**DATA FOR THIS EXERCISE:**
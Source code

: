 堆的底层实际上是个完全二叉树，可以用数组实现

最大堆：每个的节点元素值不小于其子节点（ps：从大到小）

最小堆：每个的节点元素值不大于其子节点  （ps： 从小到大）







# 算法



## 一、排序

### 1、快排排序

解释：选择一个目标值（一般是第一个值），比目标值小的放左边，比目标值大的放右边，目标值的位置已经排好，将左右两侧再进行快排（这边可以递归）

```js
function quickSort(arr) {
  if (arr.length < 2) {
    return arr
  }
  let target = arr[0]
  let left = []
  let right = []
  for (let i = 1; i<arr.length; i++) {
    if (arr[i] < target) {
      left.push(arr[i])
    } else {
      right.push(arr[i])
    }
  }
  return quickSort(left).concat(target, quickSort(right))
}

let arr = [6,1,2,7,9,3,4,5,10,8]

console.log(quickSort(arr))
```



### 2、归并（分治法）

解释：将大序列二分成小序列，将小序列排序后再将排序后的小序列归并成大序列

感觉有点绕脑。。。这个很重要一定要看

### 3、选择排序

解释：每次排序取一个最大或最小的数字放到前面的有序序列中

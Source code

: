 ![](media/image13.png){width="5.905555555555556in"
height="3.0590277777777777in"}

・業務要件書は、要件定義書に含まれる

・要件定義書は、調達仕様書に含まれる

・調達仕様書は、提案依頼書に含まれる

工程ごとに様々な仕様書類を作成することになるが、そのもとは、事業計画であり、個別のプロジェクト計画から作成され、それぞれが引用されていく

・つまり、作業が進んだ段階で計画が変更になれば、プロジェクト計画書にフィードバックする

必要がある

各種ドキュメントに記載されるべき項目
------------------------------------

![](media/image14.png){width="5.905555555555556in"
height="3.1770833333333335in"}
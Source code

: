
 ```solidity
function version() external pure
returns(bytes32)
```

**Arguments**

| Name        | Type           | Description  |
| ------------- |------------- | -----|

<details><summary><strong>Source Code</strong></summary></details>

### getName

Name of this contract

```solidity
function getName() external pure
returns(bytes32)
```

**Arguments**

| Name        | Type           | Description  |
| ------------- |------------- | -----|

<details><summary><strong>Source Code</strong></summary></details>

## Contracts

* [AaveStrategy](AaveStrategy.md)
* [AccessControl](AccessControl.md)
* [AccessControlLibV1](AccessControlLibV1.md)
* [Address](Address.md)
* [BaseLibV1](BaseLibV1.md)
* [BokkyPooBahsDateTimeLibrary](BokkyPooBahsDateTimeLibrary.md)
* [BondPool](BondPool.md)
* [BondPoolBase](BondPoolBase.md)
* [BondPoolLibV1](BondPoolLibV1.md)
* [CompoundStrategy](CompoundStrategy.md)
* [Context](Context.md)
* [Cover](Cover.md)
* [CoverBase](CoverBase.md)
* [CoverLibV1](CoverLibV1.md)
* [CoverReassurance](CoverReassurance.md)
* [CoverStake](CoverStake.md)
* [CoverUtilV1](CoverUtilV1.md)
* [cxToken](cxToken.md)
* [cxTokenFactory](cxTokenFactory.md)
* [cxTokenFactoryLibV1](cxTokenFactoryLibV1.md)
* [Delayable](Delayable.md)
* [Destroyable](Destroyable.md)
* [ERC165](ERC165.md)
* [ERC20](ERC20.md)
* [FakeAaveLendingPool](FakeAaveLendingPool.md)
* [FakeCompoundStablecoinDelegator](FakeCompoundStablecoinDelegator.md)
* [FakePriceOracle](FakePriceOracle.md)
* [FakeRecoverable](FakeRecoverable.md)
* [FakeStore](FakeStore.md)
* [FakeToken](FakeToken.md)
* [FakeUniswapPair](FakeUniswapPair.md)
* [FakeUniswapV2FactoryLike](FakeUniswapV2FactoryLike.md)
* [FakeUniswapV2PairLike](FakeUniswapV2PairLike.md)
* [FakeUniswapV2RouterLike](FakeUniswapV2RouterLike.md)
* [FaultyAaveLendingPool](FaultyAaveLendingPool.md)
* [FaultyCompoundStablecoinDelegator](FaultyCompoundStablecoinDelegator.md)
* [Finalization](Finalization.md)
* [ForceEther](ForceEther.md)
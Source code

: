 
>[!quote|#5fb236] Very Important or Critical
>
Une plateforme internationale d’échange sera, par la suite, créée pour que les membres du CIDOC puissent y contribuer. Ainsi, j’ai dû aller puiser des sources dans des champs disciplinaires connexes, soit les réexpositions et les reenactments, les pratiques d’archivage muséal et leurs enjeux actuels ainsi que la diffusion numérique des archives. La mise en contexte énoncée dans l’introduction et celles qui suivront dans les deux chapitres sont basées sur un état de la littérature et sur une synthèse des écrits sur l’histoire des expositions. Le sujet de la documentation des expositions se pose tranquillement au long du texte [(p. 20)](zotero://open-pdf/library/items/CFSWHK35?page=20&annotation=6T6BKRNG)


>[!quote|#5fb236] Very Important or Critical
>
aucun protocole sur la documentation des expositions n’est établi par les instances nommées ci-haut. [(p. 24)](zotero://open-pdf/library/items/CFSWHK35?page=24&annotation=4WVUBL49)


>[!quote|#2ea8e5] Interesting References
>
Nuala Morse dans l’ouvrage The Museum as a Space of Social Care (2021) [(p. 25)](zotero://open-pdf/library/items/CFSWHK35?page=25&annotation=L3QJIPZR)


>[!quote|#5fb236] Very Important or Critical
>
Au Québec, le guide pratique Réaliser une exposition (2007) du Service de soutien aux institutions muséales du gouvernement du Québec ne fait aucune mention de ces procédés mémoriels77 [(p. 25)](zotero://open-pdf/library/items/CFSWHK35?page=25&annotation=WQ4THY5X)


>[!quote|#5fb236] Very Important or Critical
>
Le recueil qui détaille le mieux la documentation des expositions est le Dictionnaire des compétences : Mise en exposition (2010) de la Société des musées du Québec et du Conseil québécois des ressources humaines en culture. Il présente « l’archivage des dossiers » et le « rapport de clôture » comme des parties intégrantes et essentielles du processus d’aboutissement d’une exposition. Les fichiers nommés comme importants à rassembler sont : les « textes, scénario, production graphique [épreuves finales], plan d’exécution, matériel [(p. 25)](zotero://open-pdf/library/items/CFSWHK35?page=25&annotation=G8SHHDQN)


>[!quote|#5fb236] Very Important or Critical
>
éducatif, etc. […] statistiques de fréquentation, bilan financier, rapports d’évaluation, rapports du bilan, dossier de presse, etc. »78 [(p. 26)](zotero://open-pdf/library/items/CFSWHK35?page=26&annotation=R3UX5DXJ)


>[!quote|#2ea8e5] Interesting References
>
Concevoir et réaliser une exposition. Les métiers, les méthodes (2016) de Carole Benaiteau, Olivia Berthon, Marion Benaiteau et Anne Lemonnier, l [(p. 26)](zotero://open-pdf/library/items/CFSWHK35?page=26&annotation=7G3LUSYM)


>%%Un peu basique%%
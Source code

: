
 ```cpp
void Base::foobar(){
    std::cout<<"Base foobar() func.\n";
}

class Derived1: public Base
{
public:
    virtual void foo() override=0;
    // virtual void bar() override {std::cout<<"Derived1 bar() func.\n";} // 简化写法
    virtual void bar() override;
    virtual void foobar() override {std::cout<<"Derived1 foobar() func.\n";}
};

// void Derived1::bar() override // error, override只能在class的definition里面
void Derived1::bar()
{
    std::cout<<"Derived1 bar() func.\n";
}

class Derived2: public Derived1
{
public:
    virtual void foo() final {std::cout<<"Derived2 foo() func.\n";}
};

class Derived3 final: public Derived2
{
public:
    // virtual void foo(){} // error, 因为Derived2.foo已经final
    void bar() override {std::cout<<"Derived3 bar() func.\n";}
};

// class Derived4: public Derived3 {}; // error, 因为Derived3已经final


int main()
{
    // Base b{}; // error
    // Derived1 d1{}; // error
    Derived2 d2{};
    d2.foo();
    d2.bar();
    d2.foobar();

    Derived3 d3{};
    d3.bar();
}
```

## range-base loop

**EXERCISE OBJECTIVE:** Check every line above for the string "quickSort" and copy those that have it.

**EXERCISE OUTPUT:**
function quickSort(arr) {
  return quickSort(left).concat(target, quickSort(right))
console.log(quickSort(arr))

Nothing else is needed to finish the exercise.